*** Opening of DATASET EXCERPTS ***
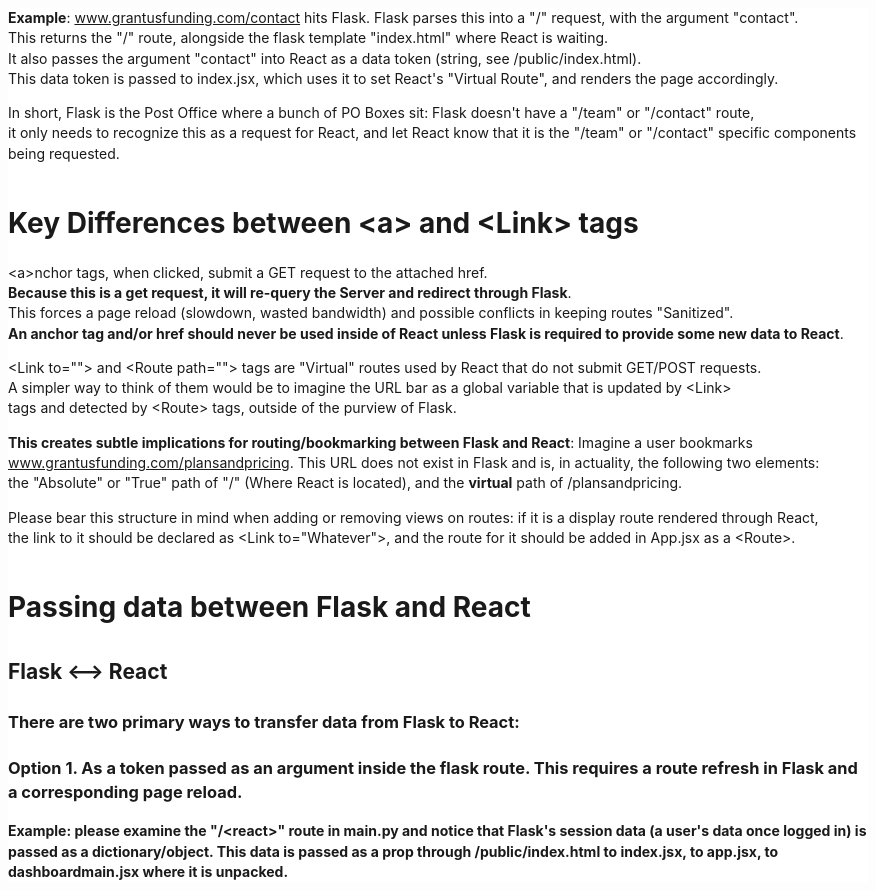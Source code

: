 **Example**: www.grantusfunding.com/contact hits Flask. Flask parses this into a "/" request, with the argument "contact".  
This returns the "/" route, alongside the flask template "index.html" where React is waiting.  
It also passes the argument "contact" into React as a data token (string, see /public/index.html).  
This data token is passed to index.jsx, which uses it to set React's "Virtual Route", and renders the page accordingly.  

In short, Flask is the Post Office where a bunch of PO Boxes sit: Flask doesn't have a "/team" or "/contact" route,  
it only needs to recognize this as a request for React, and let React know that it is the "/team" or "/contact" 
specific components being requested.  

# Key Differences between \<a> and \<Link> tags

\<a>nchor tags, when clicked, submit a GET request to the attached href.  
**Because this is a get request, it will re-query the Server and redirect through Flask**.  
This forces a page reload (slowdown, wasted bandwidth) and possible conflicts in keeping routes "Sanitized".  
**An anchor tag and/or href should never be used inside of React unless Flask is required to provide some new data to React**.

\<Link to=""> and \<Route path=""> tags are "Virtual" routes used by React that do not submit GET/POST requests.  
A simpler way to think of them would be to imagine the URL bar as a global variable that is updated by \<Link>  
tags and detected by \<Route> tags, outside of the purview of Flask.

**This creates subtle implications for routing/bookmarking between Flask and React**:
Imagine a user bookmarks www.grantusfunding.com/plansandpricing. This URL does not exist in Flask and is, in actuality, the following two elements:  
the "Absolute" or "True" path of "/" (Where React is located), and the **virtual** path of /plansandpricing.  

Please bear this structure in mind when adding or removing views on routes: if it is a display route rendered through React,  
the link to it should be declared as \<Link to="Whatever">, and the route for it should be added in App.jsx as a \<Route>.  

# Passing data between Flask and React

## Flask <--> React
### There are two primary ways to transfer data from Flask to React:   

### Option 1. As a token passed as an argument inside the flask route. This requires a route refresh in Flask and a corresponding page reload.

**Example: please examine the "/\<react\>" route in main.py and notice that Flask's session data (a user's data once logged in) is passed as a dictionary/object. This data is passed as a prop through /public/index.html to index.jsx, to app.jsx, to dashboardmain.jsx where it is unpacked.**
*** Close of DATASET EXCERPTS ***
THE TASK :: Output only the lines running from the line with "tags and detected" through the final line of the data, inclusive.

ANSWER ::
tags and detected by \<Route> tags, outside of the purview of Flask.

**This creates subtle implications for routing/bookmarking between Flask and React**:
Imagine a user bookmarks www.grantusfunding.com/plansandpricing. This URL does not exist in Flask and is, in actuality, the following two elements:  
the "Absolute" or "True" path of "/" (Where React is located), and the **virtual** path of /plansandpricing.  

Please bear this structure in mind when adding or removing views on routes: if it is a display route rendered through React,  
the link to it should be declared as \<Link to="Whatever">, and the route for it should be added in App.jsx as a \<Route>.  

# Passing data between Flask and React

## Flask <--> React
### There are two primary ways to transfer data from Flask to React:   

### Option 1. As a token passed as an argument inside the flask route. This requires a route refresh in Flask and a corresponding page reload.

**Example: please examine the "/\<react\>" route in main.py and notice that Flask's session data (a user's data once logged in) is passed as a dictionary/object. This data is passed as a prop through /public/index.html to index.jsx, to app.jsx, to dashboardmain.jsx where it is unpacked.**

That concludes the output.